--- Work instruction ---
Your job is to report every line of the entries that has "github".

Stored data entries

■ ■ ■ ■

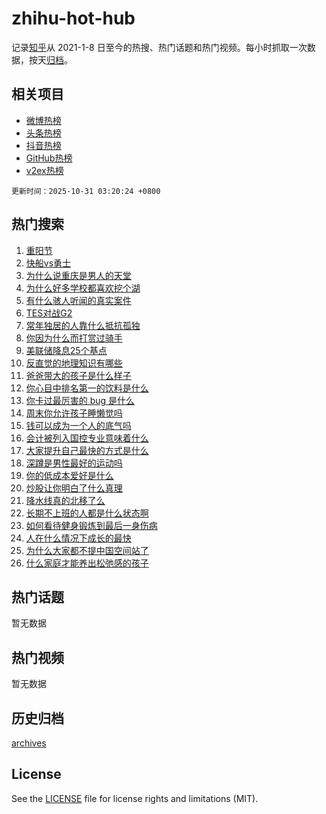 # zhihu-hot-hub

记录[知乎](https://www.zhihu.com/)从 2021-1-8 日至今的热搜、热门话题和热门视频。每小时抓取一次数据，按天[归档](archives)。

## 相关项目

- [微博热榜](https://github.com/lonnyzhang423/weibo-hot-hub)
- [头条热榜](https://github.com/lonnyzhang423/toutiao-hot-hub)
- [抖音热榜](https://github.com/lonnyzhang423/douyin-hot-hub)
- [GitHub热榜](https://github.com/lonnyzhang423/github-hot-hub)
- [v2ex热榜](https://github.com/lonnyzhang423/v2ex-hot-hub)


`更新时间：2025-10-31 03:20:24 +0800`

## 热门搜索

1. [重阳节](https://www.zhihu.com/search?q=%E9%87%8D%E9%98%B3%E8%8A%82)
1. [快船vs勇士](https://www.zhihu.com/search?q=%E5%BF%AB%E8%88%B9vs%E5%8B%87%E5%A3%AB)
1. [为什么说重庆是男人的天堂](https://www.zhihu.com/search?q=%E4%B8%BA%E4%BB%80%E4%B9%88%E8%AF%B4%E9%87%8D%E5%BA%86%E6%98%AF%E7%94%B7%E4%BA%BA%E7%9A%84%E5%A4%A9%E5%A0%82)
1. [为什么好多学校都喜欢挖个湖](https://www.zhihu.com/search?q=%E4%B8%BA%E4%BB%80%E4%B9%88%E5%A5%BD%E5%A4%9A%E5%AD%A6%E6%A0%A1%E9%83%BD%E5%96%9C%E6%AC%A2%E6%8C%96%E4%B8%AA%E6%B9%96)
1. [有什么骇人听闻的真实案件](https://www.zhihu.com/search?q=%E6%9C%89%E4%BB%80%E4%B9%88%E9%AA%87%E4%BA%BA%E5%90%AC%E9%97%BB%E7%9A%84%E7%9C%9F%E5%AE%9E%E6%A1%88%E4%BB%B6)
1. [TES对战G2](https://www.zhihu.com/search?q=TES%E5%AF%B9%E6%88%98G2)
1. [常年独居的人靠什么抵抗孤独](https://www.zhihu.com/search?q=%E5%B8%B8%E5%B9%B4%E7%8B%AC%E5%B1%85%E7%9A%84%E4%BA%BA%E9%9D%A0%E4%BB%80%E4%B9%88%E6%8A%B5%E6%8A%97%E5%AD%A4%E7%8B%AC)
1. [你因为什么而打赏过骑手](https://www.zhihu.com/search?q=%E4%BD%A0%E5%9B%A0%E4%B8%BA%E4%BB%80%E4%B9%88%E8%80%8C%E6%89%93%E8%B5%8F%E8%BF%87%E9%AA%91%E6%89%8B)
1. [美联储降息25个基点](https://www.zhihu.com/search?q=%E7%BE%8E%E8%81%94%E5%82%A8%E9%99%8D%E6%81%AF25%E4%B8%AA%E5%9F%BA%E7%82%B9)
1. [反直觉的地理知识有哪些](https://www.zhihu.com/search?q=%E5%8F%8D%E7%9B%B4%E8%A7%89%E7%9A%84%E5%9C%B0%E7%90%86%E7%9F%A5%E8%AF%86%E6%9C%89%E5%93%AA%E4%BA%9B)
1. [爸爸带大的孩子是什么样子](https://www.zhihu.com/search?q=%E7%88%B8%E7%88%B8%E5%B8%A6%E5%A4%A7%E7%9A%84%E5%AD%A9%E5%AD%90%E6%98%AF%E4%BB%80%E4%B9%88%E6%A0%B7%E5%AD%90)
1. [你心目中排名第一的饮料是什么](https://www.zhihu.com/search?q=%E4%BD%A0%E5%BF%83%E7%9B%AE%E4%B8%AD%E6%8E%92%E5%90%8D%E7%AC%AC%E4%B8%80%E7%9A%84%E9%A5%AE%E6%96%99%E6%98%AF%E4%BB%80%E4%B9%88)
1. [你卡过最厉害的 bug 是什么](https://www.zhihu.com/search?q=%E4%BD%A0%E5%8D%A1%E8%BF%87%E6%9C%80%E5%8E%89%E5%AE%B3%E7%9A%84%20bug%20%E6%98%AF%E4%BB%80%E4%B9%88)
1. [周末你允许孩子睡懒觉吗](https://www.zhihu.com/search?q=%E5%91%A8%E6%9C%AB%E4%BD%A0%E5%85%81%E8%AE%B8%E5%AD%A9%E5%AD%90%E7%9D%A1%E6%87%92%E8%A7%89%E5%90%97)
1. [钱可以成为一个人的底气吗](https://www.zhihu.com/search?q=%E9%92%B1%E5%8F%AF%E4%BB%A5%E6%88%90%E4%B8%BA%E4%B8%80%E4%B8%AA%E4%BA%BA%E7%9A%84%E5%BA%95%E6%B0%94%E5%90%97)
1. [会计被列入国控专业意味着什么](https://www.zhihu.com/search?q=%E4%BC%9A%E8%AE%A1%E8%A2%AB%E5%88%97%E5%85%A5%E5%9B%BD%E6%8E%A7%E4%B8%93%E4%B8%9A%E6%84%8F%E5%91%B3%E7%9D%80%E4%BB%80%E4%B9%88)
1. [大家提升自己最快的方式是什么](https://www.zhihu.com/search?q=%E5%A4%A7%E5%AE%B6%E6%8F%90%E5%8D%87%E8%87%AA%E5%B7%B1%E6%9C%80%E5%BF%AB%E7%9A%84%E6%96%B9%E5%BC%8F%E6%98%AF%E4%BB%80%E4%B9%88)
1. [深蹲是男性最好的运动吗](https://www.zhihu.com/search?q=%E6%B7%B1%E8%B9%B2%E6%98%AF%E7%94%B7%E6%80%A7%E6%9C%80%E5%A5%BD%E7%9A%84%E8%BF%90%E5%8A%A8%E5%90%97)
1. [你的低成本爱好是什么](https://www.zhihu.com/search?q=%E4%BD%A0%E7%9A%84%E4%BD%8E%E6%88%90%E6%9C%AC%E7%88%B1%E5%A5%BD%E6%98%AF%E4%BB%80%E4%B9%88)
1. [炒股让你明白了什么真理](https://www.zhihu.com/search?q=%E7%82%92%E8%82%A1%E8%AE%A9%E4%BD%A0%E6%98%8E%E7%99%BD%E4%BA%86%E4%BB%80%E4%B9%88%E7%9C%9F%E7%90%86)
1. [降水线真的北移了么](https://www.zhihu.com/search?q=%E9%99%8D%E6%B0%B4%E7%BA%BF%E7%9C%9F%E7%9A%84%E5%8C%97%E7%A7%BB%E4%BA%86%E4%B9%88)
1. [长期不上班的人都是什么状态啊](https://www.zhihu.com/search?q=%E9%95%BF%E6%9C%9F%E4%B8%8D%E4%B8%8A%E7%8F%AD%E7%9A%84%E4%BA%BA%E9%83%BD%E6%98%AF%E4%BB%80%E4%B9%88%E7%8A%B6%E6%80%81%E5%95%8A)
1. [如何看待健身锻炼到最后一身伤病](https://www.zhihu.com/search?q=%E5%A6%82%E4%BD%95%E7%9C%8B%E5%BE%85%E5%81%A5%E8%BA%AB%E9%94%BB%E7%82%BC%E5%88%B0%E6%9C%80%E5%90%8E%E4%B8%80%E8%BA%AB%E4%BC%A4%E7%97%85)
1. [人在什么情况下成长的最快](https://www.zhihu.com/search?q=%E4%BA%BA%E5%9C%A8%E4%BB%80%E4%B9%88%E6%83%85%E5%86%B5%E4%B8%8B%E6%88%90%E9%95%BF%E7%9A%84%E6%9C%80%E5%BF%AB)
1. [为什么大家都不提中国空间站了](https://www.zhihu.com/search?q=%E4%B8%BA%E4%BB%80%E4%B9%88%E5%A4%A7%E5%AE%B6%E9%83%BD%E4%B8%8D%E6%8F%90%E4%B8%AD%E5%9B%BD%E7%A9%BA%E9%97%B4%E7%AB%99%E4%BA%86)
1. [什么家庭才能养出松弛感的孩子](https://www.zhihu.com/search?q=%E4%BB%80%E4%B9%88%E5%AE%B6%E5%BA%AD%E6%89%8D%E8%83%BD%E5%85%BB%E5%87%BA%E6%9D%BE%E5%BC%9B%E6%84%9F%E7%9A%84%E5%AD%A9%E5%AD%90)

## 热门话题

暂无数据

## 热门视频

暂无数据

## 历史归档

[archives](archives)

## License

See the [LICENSE](LICENSE) file for license rights and limitations (MIT).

■ ■ ■ ■

--- Response ---
- [微博热榜](https://github.com/lonnyzhang423/weibo-hot-hub)
- [头条热榜](https://github.com/lonnyzhang423/toutiao-hot-hub)
- [抖音热榜](https://github.com/lonnyzhang423/douyin-hot-hub)
- [GitHub热榜](https://github.com/lonnyzhang423/github-hot-hub)
- [v2ex热榜](https://github.com/lonnyzhang423/v2ex-hot-hub)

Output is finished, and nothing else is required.